- _Problem details_
Check every line of the material below, and show those that contain "Bash".

- _Provided entries_
● ● ●
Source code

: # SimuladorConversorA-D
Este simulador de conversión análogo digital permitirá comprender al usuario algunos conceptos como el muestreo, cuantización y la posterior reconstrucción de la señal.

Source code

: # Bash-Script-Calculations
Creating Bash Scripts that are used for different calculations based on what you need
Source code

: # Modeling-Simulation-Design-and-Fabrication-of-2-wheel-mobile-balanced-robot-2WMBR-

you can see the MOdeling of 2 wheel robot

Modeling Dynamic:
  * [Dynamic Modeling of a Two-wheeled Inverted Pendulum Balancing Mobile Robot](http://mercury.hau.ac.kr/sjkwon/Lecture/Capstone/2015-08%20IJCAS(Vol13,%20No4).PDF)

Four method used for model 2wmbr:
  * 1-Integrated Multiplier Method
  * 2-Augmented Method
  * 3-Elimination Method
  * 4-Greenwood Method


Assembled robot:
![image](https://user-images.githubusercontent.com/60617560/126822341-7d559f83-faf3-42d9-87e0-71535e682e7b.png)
● ● ●
- _Completed task_
: # Bash-Script-Calculations
Creating Bash Scripts that are used for different calculations based on what you need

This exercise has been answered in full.